◆ **Work instructions**
Transcribe word for word the lines below from the line with "y could make for themselves; whilst" through the line with "ugh 1 have kept up to the spirit of it", ends included.

◆ **Stored data**

***

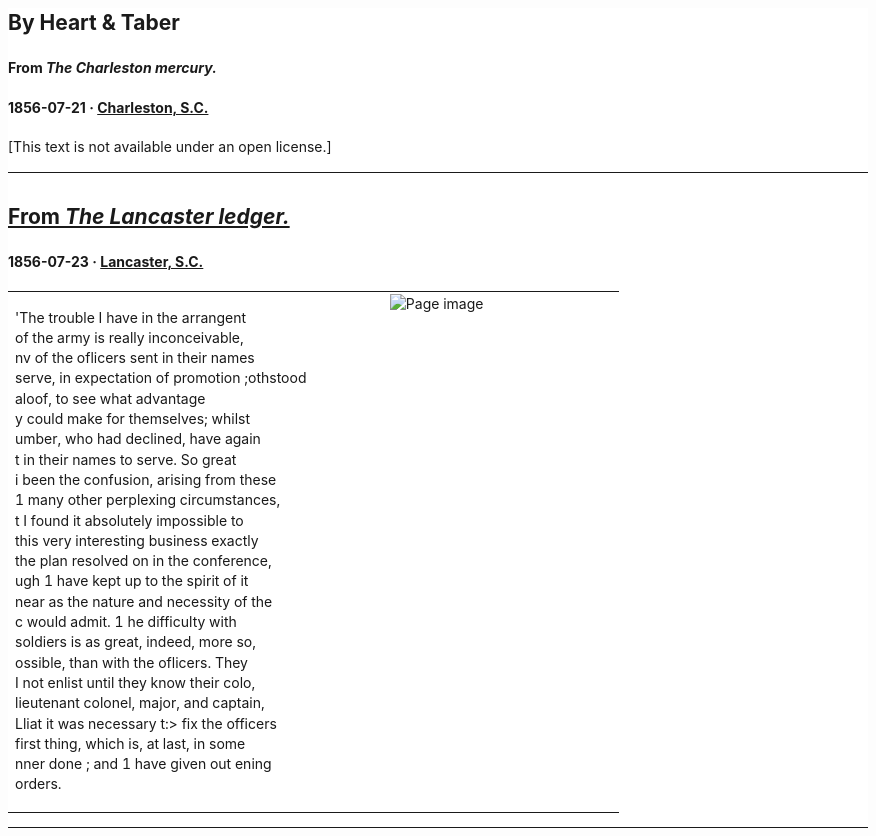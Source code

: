 
## By Heart & Taber

#### From _The Charleston mercury._

#### 1856-07-21 &middot; [Charleston, S.C.](http://dbpedia.org/resource/Charleston%2C_South_Carolina)

[This text is not available under an open license.]

---

## [From _The Lancaster ledger._](https://www.loc.gov/resource/sn84026900/1856-07-23/ed-1/?sp=1)

#### 1856-07-23 &middot; [Lancaster, S.C.](http://dbpedia.org/resource/Lancaster%2C_South_Carolina)

<table style="width: 100%;"><tr><td style="width: 50%">

  
&#x27;The trouble I have in the arrangent  
of the army is really inconceivable,  
nv of the oflicers sent in their names  
serve, in expectation of promotion ;othstood  
aloof, to see what advantage  
y could make for themselves; whilst  
umber, who had declined, have again  
t in their names to serve. So great  
i been the confusion, arising from these  
1 many other perplexing circumstances,  
t I found it absolutely impossible to  
this very interesting business exactly  
the plan resolved on in the conference,  
ugh 1 have kept up to the spirit of it  
near as the nature and necessity of the  
c would admit. 1 he difficulty with  
soldiers is as great, indeed, more so,  
ossible, than with the oflicers. They  
I not enlist until they know their colo,  
lieutenant colonel, major, and captain,  
Lliat it was necessary t:&gt; fix the officers  
first thing, which is, at last, in some  
nner done ; and 1 have given out ening  
orders.
</td><td style="width: 50%; max-height: 75%; margin: auto; display: block;">
<img alt="Page image" src="https://tile.loc.gov/image-services/iiif/service:ndnp:scu:batch_scu_irmookrastrut_ver01:data:sn84026900:00295862646:1856072301:0120/pct:69.75919264588329,61.76757446170005,13.868904876099121,13.673193787981093/!600,600/0/default.jpg"/>
</td>
</tr></table>

---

***

◆ **Solution to the exercise**
y could make for themselves; whilst  
umber, who had declined, have again  
t in their names to serve. So great  
i been the confusion, arising from these  
1 many other perplexing circumstances,  
t I found it absolutely impossible to  
this very interesting business exactly  
the plan resolved on in the conference,  
ugh 1 have kept up to the spirit of it  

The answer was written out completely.